Linguatec-IA - Cross-border network for technological cooperation in artificial intelligence applied to language for the construction of a trans-Pyrenean linguistic infrastructure
Specific programme: Interreg VI-A Spain-France-Andorra POCTEFA 2021-2027
Project title: Cross-border network for technological cooperation in artificial intelligence applied to language for the construction of a trans-Pyrenean linguistic infrastructure
Acronym: Linguatec-IA
Objective: The objective of the project is to develop knowledge in artificial intelligence (AI) on new neural language models applicable to languages with few resources, to advance the digitalisation of the languages of the POCTEFA territory (Aragonese, Catalan, Basque and Occitan) and the construction of a cross-border linguistic and intelligent infrastructure that facilitates communication between speakers of the different languages and multilingual access to information.
Research team:
- Patxi Xabier Arregi Iparragirre (Investigador Principal)

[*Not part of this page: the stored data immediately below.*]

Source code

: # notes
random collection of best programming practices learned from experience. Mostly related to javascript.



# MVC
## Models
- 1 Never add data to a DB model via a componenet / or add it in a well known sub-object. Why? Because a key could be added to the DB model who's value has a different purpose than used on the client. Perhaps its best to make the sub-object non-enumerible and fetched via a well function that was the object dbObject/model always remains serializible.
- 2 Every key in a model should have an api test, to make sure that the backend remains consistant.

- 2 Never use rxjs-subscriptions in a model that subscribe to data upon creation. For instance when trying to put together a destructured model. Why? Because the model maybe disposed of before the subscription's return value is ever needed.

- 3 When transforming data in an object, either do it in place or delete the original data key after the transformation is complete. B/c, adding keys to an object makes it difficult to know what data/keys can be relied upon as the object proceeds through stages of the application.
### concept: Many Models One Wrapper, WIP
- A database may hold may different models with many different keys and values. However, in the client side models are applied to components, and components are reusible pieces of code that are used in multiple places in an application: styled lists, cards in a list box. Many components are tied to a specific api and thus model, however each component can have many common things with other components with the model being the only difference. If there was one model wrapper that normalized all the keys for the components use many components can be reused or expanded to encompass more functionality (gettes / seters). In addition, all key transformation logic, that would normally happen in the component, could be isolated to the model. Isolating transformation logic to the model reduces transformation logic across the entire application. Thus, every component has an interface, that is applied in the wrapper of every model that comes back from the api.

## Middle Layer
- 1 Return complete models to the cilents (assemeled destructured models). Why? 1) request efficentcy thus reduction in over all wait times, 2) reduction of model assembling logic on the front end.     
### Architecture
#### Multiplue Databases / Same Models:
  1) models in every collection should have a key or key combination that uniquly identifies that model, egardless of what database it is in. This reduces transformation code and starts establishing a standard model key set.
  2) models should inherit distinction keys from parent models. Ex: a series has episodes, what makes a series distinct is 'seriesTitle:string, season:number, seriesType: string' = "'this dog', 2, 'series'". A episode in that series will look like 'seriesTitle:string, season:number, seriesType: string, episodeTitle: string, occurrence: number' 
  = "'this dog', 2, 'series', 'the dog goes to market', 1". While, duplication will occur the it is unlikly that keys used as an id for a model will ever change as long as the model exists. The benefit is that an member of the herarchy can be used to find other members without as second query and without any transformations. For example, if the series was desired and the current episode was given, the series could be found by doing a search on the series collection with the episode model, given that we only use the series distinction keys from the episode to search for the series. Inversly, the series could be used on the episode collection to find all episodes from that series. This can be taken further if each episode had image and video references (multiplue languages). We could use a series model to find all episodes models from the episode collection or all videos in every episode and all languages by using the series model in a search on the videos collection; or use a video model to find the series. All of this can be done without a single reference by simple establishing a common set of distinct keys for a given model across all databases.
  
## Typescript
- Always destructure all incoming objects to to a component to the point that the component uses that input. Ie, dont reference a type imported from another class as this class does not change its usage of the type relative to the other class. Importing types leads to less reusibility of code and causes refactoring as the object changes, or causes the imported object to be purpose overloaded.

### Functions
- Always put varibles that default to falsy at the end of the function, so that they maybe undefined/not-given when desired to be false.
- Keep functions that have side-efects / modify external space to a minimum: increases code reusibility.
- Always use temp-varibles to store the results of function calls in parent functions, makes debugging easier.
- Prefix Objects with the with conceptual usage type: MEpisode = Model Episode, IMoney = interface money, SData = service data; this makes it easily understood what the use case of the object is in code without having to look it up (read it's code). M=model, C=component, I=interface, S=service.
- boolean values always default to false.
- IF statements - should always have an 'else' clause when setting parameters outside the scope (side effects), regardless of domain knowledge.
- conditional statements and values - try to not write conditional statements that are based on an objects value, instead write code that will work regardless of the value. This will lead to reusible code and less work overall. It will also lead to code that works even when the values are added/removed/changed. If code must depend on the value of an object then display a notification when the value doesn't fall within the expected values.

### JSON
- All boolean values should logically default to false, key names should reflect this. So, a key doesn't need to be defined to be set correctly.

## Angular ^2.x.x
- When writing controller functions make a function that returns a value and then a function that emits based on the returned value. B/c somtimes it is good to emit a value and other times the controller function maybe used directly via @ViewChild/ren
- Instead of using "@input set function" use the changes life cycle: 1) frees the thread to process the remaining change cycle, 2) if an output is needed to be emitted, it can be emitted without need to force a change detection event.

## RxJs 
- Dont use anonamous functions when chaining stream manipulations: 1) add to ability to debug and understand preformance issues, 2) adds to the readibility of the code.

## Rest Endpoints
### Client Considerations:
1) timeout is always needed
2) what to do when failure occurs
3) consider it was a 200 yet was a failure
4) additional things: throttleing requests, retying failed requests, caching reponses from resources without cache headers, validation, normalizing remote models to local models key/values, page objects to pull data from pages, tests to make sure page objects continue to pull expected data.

- Oier López de Lacalle Lecuona
- Adrián Núñez Marcos
- María Jesús Aranzabe Urruzola
- José María Arriola Egurrola
- Ander Barrena Madinabeitia
- Nerea Ezeiza Ramos
- Itziar Aduriz Agirre
Partner Entities:
- Elhuyar Fundazioa (Project Leader)
- Lo Congrès Permanent de la Lenga Occitana
- University of the Basque Country/Euskal Herriko
- Unibertsitatea Université de Toulouse 2 Jean Jaures
- Université de Perpignan Via Domitia
- Center National de Recherche Scientifique General
- Directorate of Linguistic Policy of the Government of Aragon
- Universitat from Lleida
Total budget: €1,545,953.42
Budget FEDER: €1,004,867.00
Project Start: 01/01/2024
Project End: 31/12/2026
Total Project Duration: 2 years 11 months and 30 days
Project Summary: The “LINGUATEC IA” project contributes to two Challenges of the POCTEFA territory: (1) Increase the effort in innovation, investing in applied research in Artificial Intelligence in Natural Language Processing (NLP) and (2) Contribute to the social and cultural articulation of the cross-border territory, reinforcing a key element of local culture, languages. The aim is to develop AI knowledge on new autoregressive language models applicable to resource-poor languages and their use to advance the digitalisation of the languages of the POCTEFA territory (Aragonese, Catalan, Basque and Occitan) and the construction of a cross-border intelligent linguistic infrastructure that facilitates communication between speakers of different languages and multilingual access to information. The main results of the project will be: - New algorithms and neural architectures to generate autoregressive language models adapted to limited computing regimes and linguistic resources. - Improvements in transcription, neural machine translation and voice synthesis systems for Basque, Catalan, Occitan, Aragonese and their dialectal variants, combined with French and Spanish. - Development of a multilingual language platform for automatic subtitling and dubbing.- Online platform-repository of resources, technologies and applications for the languages of the Pyrenees. - Consolidation of the “Cross-border Network of Excellence in Language Technologies”. The main beneficiaries will be (1) researchers and professionals working in the field of languages and their digitalisation (2) public and private entities that will be able to improve their services and make them accessible in different languages and (3) citizens who will be able to communicate more easily in a multilingual environment.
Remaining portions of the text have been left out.